CREDITON TOWN COUNCIL

Three part plan to ease traffic problems in Crediton

A THREE part plan to try to improve traffic problems came out of a meeting with members of Crediton Town Council and Devon County Council highway officers at Crediton.

These were that the county council roads and traffic officers would begin to look at issues around Jockey Hill and Church Street, where there are fears of an increase in the number of lorries hoping to find a short cut through there to the centre of town.

The county council would send maps to the town council so that it could mark where there were on street parking problems.

Thirdly, it would also look at the short, medium and long-term traffic issues in the town.

These offers came from a meeting of the town council's policy and forward planning working group with Cllr Liz Brookes-Hocking as chairman.

She commented: "Someone must do something.

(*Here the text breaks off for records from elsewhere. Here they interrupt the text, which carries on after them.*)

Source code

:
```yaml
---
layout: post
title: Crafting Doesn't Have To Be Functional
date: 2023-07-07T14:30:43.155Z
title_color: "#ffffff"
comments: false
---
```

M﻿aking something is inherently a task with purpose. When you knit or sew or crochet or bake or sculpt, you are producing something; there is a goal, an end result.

We have been asking for information from the county council.

"We do not mind doing the leg work and thinking, but we need information and we would like to engage with people who could help us find solutions.

"We are faced with these problems and time and time again the town council wastes time trying to resolve things (without information)."

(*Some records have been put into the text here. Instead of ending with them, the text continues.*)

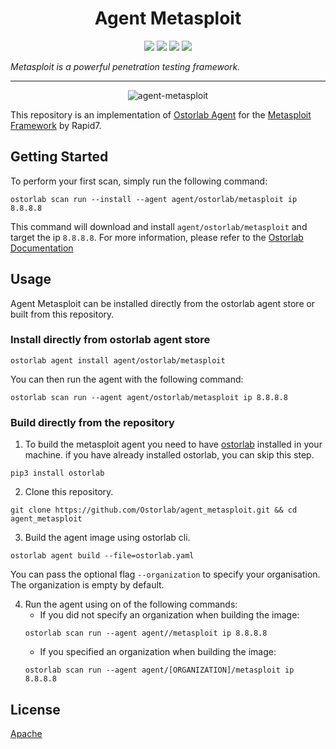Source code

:<h1 align="center">Agent Metasploit</h1>

<p align="center">
<img src="https://img.shields.io/badge/License-Apache_2.0-brightgreen.svg">
<img src="https://img.shields.io/github/languages/top/ostorlab/agent_metasploit">
<img src="https://img.shields.io/github/stars/ostorlab/agent_metasploit">
<img src="https://img.shields.io/badge/PRs-welcome-brightgreen.svg">
</p>

_Metasploit is a powerful penetration testing framework._

---

<p align="center">
<img src="https://github.com/Ostorlab/agent_metasploit/blob/main/images/logo.png" alt="agent-metasploit" />
</p>

This repository is an implementation of [Ostorlab Agent](https://pypi.org/project/ostorlab/) for the [Metasploit Framework](https://github.com/rapid7/metasploit-framework) by Rapid7.

## Getting Started
To perform your first scan, simply run the following command:
```shell
ostorlab scan run --install --agent agent/ostorlab/metasploit ip 8.8.8.8
```

This command will download and install `agent/ostorlab/metasploit` and target the ip `8.8.8.8`.
For more information, please refer to the [Ostorlab Documentation](https://github.com/Ostorlab/ostorlab/blob/main/README.md)


## Usage

Agent Metasploit can be installed directly from the ostorlab agent store or built from this repository.

 ### Install directly from ostorlab agent store

 ```shell
 ostorlab agent install agent/ostorlab/metasploit
 ```

You can then run the agent with the following command:
```shell
ostorlab scan run --agent agent/ostorlab/metasploit ip 8.8.8.8
```


### Build directly from the repository

 1. To build the metasploit agent you need to have [ostorlab](https://pypi.org/project/ostorlab/) installed in your machine.  if you have already installed ostorlab, you can skip this step.

```shell
pip3 install ostorlab
```

 2. Clone this repository.

```shell
git clone https://github.com/Ostorlab/agent_metasploit.git && cd agent_metasploit
```

 3. Build the agent image using ostorlab cli.

 ```shell
 ostorlab agent build --file=ostorlab.yaml
 ```

 You can pass the optional flag `--organization` to specify your organisation. The organization is empty by default.

 4. Run the agent using on of the following commands:
	 * If you did not specify an organization when building the image:
    ```shell
    ostorlab scan run --agent agent//metasploit ip 8.8.8.8
    ```
	 * If you specified an organization when building the image:
    ```shell
    ostorlab scan run --agent agent/[ORGANIZATION]/metasploit ip 8.8.8.8
    ```


## License
[Apache](./LICENSE)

One of the three county council officers was Steve Tucker, Neighbourhood Highway Officer, who visits the town regularly and who said if something was valid, he could begin the process of finding a solution or take it to a higher officer.

He added that top of his list for Crediton was for the pavement kerb to be lowered at the Church Street entrance to the parish church where wedding cars and the hearses stop.

Earlier in the meeting it seemed that things became a little heated when four of the people whose homes are around the bottom of Jockey Hill wanted to know if anything was going to be done there to ease the effect of the link road.

They were saying there should be a sign to tell lorry drivers not to try to drive up Blagdon to try to get to the A377 more quickly from Lords Meadow.

Cllr Brookes-Hocking agreed with them that going up Blagdon and trying to get to the High Street via Church Street was "completely unsuitable" for vehicles over a certain weight but there was nothing to tell the drivers that.

"They may be following sat nav but we do need something to tell drivers not to go that way," she said.

Mr Tucker said there were two forms of sat nav, one that cost about £50 with 16 categories of road for car drivers, the other, costing about £1,000, with four categories for goods vehicles.

"If we could insist all lorries have a commercial sat nav, there would not be a problem but most use the car version," he said.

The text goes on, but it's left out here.